Warren G. Phillips Brain-based teaching strategies
September 11, 2001 was a beautiful, not-a-cloud-in-the-sky late summer day in Plymouth, MA. (“America’s Home Town”).
I’ll never forget the day of 9-11, the hardest day of my teaching career. I was sitting at my desk, getting ready for students to return to science class when at 8:55 the phone rang and the secretary advised me to turn on the TV – a plane had crashed into a building in New York City. Students had been at gym class, and returned to my class with no knowledge of the terrorist attack. It became my responsibility to tell them about the attack, and we watched live TV as the second tower collapsed. A student asked if I thought there were people in the building. I had to answer honestly. Yes, there were probably many people in the building and around the grounds. Graphic images showed what appeared to be bodies jumping from the broken windows. Then a second airplane crashes into the South Tower as we watched live TV. I tried to reassure them that WE were safe. I tried to reassure them that our first responders would be there to help. I knew in my heart that there were probably thousands of people in those buildings, and there were poisonous gases emanating from the buildings and settling on the surrounding buildings. Many students talked about knowing people who live in New York. It was devastating.
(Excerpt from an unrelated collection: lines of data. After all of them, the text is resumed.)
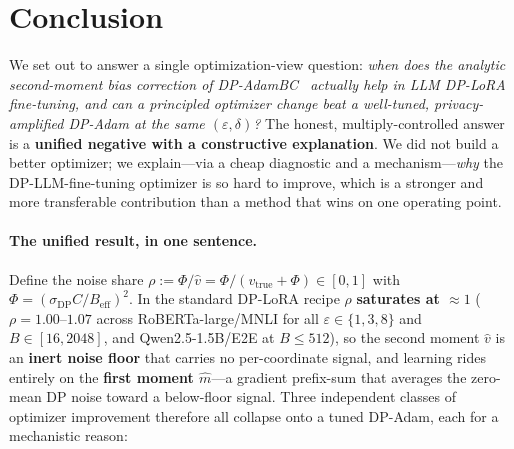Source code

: \documentclass[11pt]{article}
\theoremstyle{plain}
\theoremstyle{definition}
\theoremstyle{remark}
\begin{document}
\section{Conclusion}
\label{sec:conclusion}

We set out to answer a single optimization-view question: \emph{when does the analytic
second-moment bias correction of DP-AdamBC~\citep{tang2024dpadambc} actually help in LLM
DP-LoRA fine-tuning, and can a principled optimizer change beat a well-tuned,
privacy-amplified DP-Adam at the same $(\varepsilon,\delta)$?} The honest, multiply-controlled
answer is a \textbf{unified negative with a constructive explanation}. We did not build a
better optimizer; we explain---via a cheap diagnostic and a mechanism---\emph{why} the
DP-LLM-fine-tuning optimizer is so hard to improve, which is a stronger and more transferable
contribution than a method that wins on one operating point.

\paragraph{The unified result, in one sentence.}
Define the noise share $\rho := \Phi/\hat v = \Phi/(v_{\mathrm{true}}+\Phi)\in[0,1]$ with
$\Phi=(\sigma_{\mathrm{DP}}C/B_{\mathrm{eff}})^2$. In the standard DP-LoRA recipe
$\rho$ \textbf{saturates at $\approx 1$} ($\rho=1.00$--$1.07$ across RoBERTa-large/MNLI for all
$\varepsilon\in\{1,3,8\}$ and $B\in[16,2048]$, and Qwen2.5-1.5B/E2E at $B\le512$), so the
second moment $\hat v$ is an \textbf{inert noise floor} that carries no per-coordinate signal,
and learning rides entirely on the \textbf{first moment $\hat m$}---a gradient prefix-sum that
averages the zero-mean DP noise toward a below-floor signal. Three independent classes of
optimizer improvement therefore all collapse onto a tuned DP-Adam, each for a mechanistic
reason:
\end{document}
Meanwhile, our principal had asked us to watch TV for only an hour, then return to our teaching. As an adult, I wanted to keep watching and keep updated on the news. As a teacher, I knew in my heart that my middle school students needed to return to some sort of “normalcy”. Classroom teachers do such an important job. Safety is just one of them. Teachers prepare students by comforting, reassuring, and, yes, carrying on with the most important task of educating our youth to become productive, caring, responsible members of this society.
I taught five more classes that day, that hardest day of my teaching career. We learned science concepts. We did demos and a hands-on lab. I tried to present the lesson in a happy, warm environment. I told students how important it was that we carry on with our lessons. This country needed them. They are the future.